Gemmano, Mondaino, Montefiore Conca, Saludecio, e poi Cervia e Ravenna. Sono i comuni dell'Emilia Romagna alle prese con la Blue Tongue o Lingua Blu come si chiama in italiano oppure febbre catarrale degli ovini per usare un termine più “medico”. Sale così a 1278 il numero di focolai di questa malattia registrati nel 2014 in Italia dall'Istituto Zooprofilattico di Teramo, che di questa patologia è Centro di referenza nazionale. E salgono a 13 le regioni che devono fronteggiare il virus che ne è responsabile (un Orbivirus del genere Retroviridae), con la Calabria a guidare questa classifica al negativo (319 focolai) e l'Emilia Romagna in ultima posizione con gli attuali due focali, attribuiti al sierotipo 1. In deciso miglioramento la situazione della Sardegna, prima Regione ad essere colpita e che dal picco di infezione del 2002 (oltre 3700 casi) è scesa a soli 15 focolai totali dei quali solo 7 ancora attivi.

Continua espansione

L'allargarsi delle aree colpite dalla Lingua Blu dimostra quanto sia impegnativa la lotta a questo virus. E questo protrarsi del clima mite favorisce la sopravvivenza del moscerino (un insetto appartenente al genere Culicoides) che trasmette la malattia da un animale all'altro. I sintomi, come già ha ricordato Agronotizie parlando di questa malattia, sono più gravi negli ovini rispetto ai bovini, altra specie sensibile al virus.
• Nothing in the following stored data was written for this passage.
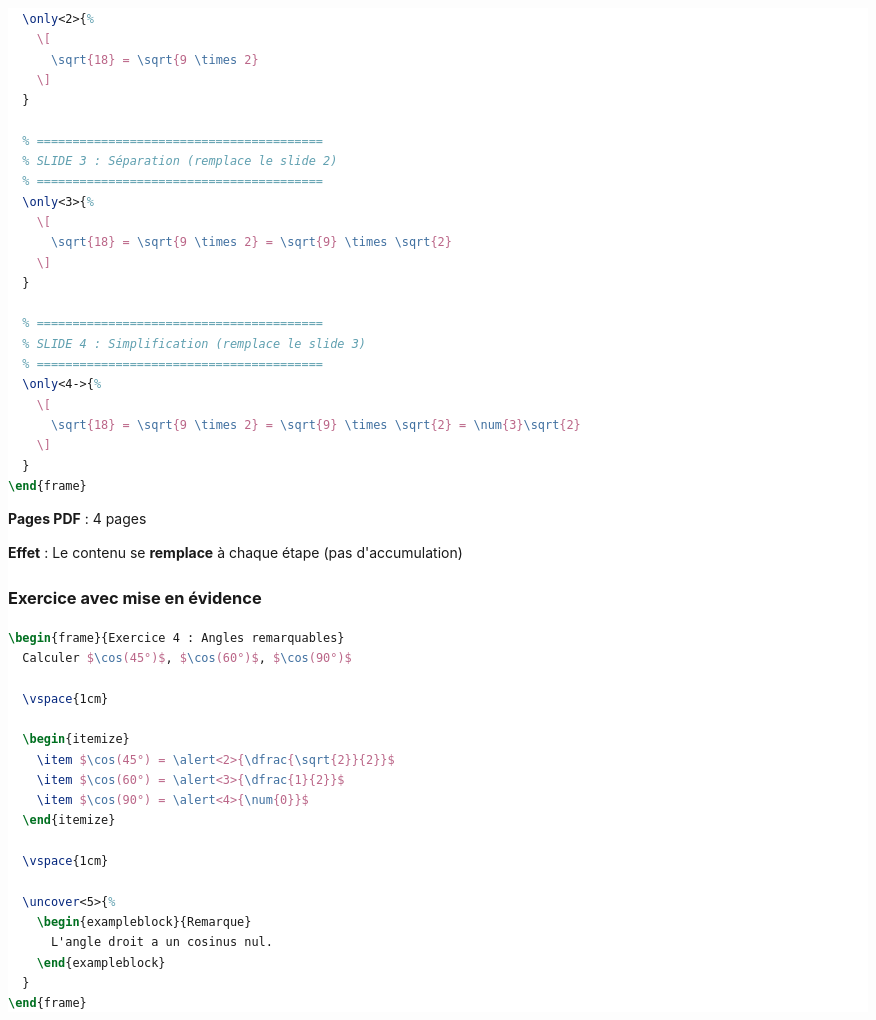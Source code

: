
 ```latex
  \only<2>{%
    \[
      \sqrt{18} = \sqrt{9 \times 2}
    \]
  }

  % ========================================
  % SLIDE 3 : Séparation (remplace le slide 2)
  % ========================================
  \only<3>{%
    \[
      \sqrt{18} = \sqrt{9 \times 2} = \sqrt{9} \times \sqrt{2}
    \]
  }

  % ========================================
  % SLIDE 4 : Simplification (remplace le slide 3)
  % ========================================
  \only<4->{%
    \[
      \sqrt{18} = \sqrt{9 \times 2} = \sqrt{9} \times \sqrt{2} = \num{3}\sqrt{2}
    \]
  }
\end{frame}
```

**Pages PDF** : 4 pages

**Effet** : Le contenu se **remplace** à chaque étape (pas d'accumulation)

### Exercice avec mise en évidence

```latex
\begin{frame}{Exercice 4 : Angles remarquables}
  Calculer $\cos(45°)$, $\cos(60°)$, $\cos(90°)$

  \vspace{1cm}

  \begin{itemize}
    \item $\cos(45°) = \alert<2>{\dfrac{\sqrt{2}}{2}}$
    \item $\cos(60°) = \alert<3>{\dfrac{1}{2}}$
    \item $\cos(90°) = \alert<4>{\num{0}}$
  \end{itemize}

  \vspace{1cm}

  \uncover<5>{%
    \begin{exampleblock}{Remarque}
      L'angle droit a un cosinus nul.
    \end{exampleblock}
  }
\end{frame}
```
Si inizia con un rialzo della temperatura, congestione cutanea, edema agli arti e alla testa, respiro difficoltoso e si termina con cianosi della lingua (da cui il nome di Lingua blu) ed emorragie ed ulcere alla bocca.

Le conseguenze
Forti i danni negli allevamenti colpiti e importanti le conseguenze per le attività zootecniche di tutta l'area che necessariamente deve essere sottoposta a misure restrittive per evitare l'espandersi della malattia. Tre i livelli previsti, la zona di restrizione con vincoli per gli allevamenti in un raggio di 4 chilometri ai quali sono posti precisi limiti nella movimentazione degli animali sia verso il macello sia verso altri allevamenti. Poi una zona di protezione che ha un raggio di 20 chilometri e infine la zona di sorveglianza che può coprire il territorio di una intera provincia, cosa che ora riguarda anche le province di Ravenna, Forlì-Cesena e Rimini. A queste misure può aggiungersi anche l'obbligo di vaccinazione, che oggi può essere attuata con vaccini di nuova generazione (inattivati) che danno ampie garanzie di sicurezza. Un valido aiuto per tenere sotto controllo la malattia, ma l'obiettivo deve restare quello della sua completa eradicazione. Una meta ancora distante.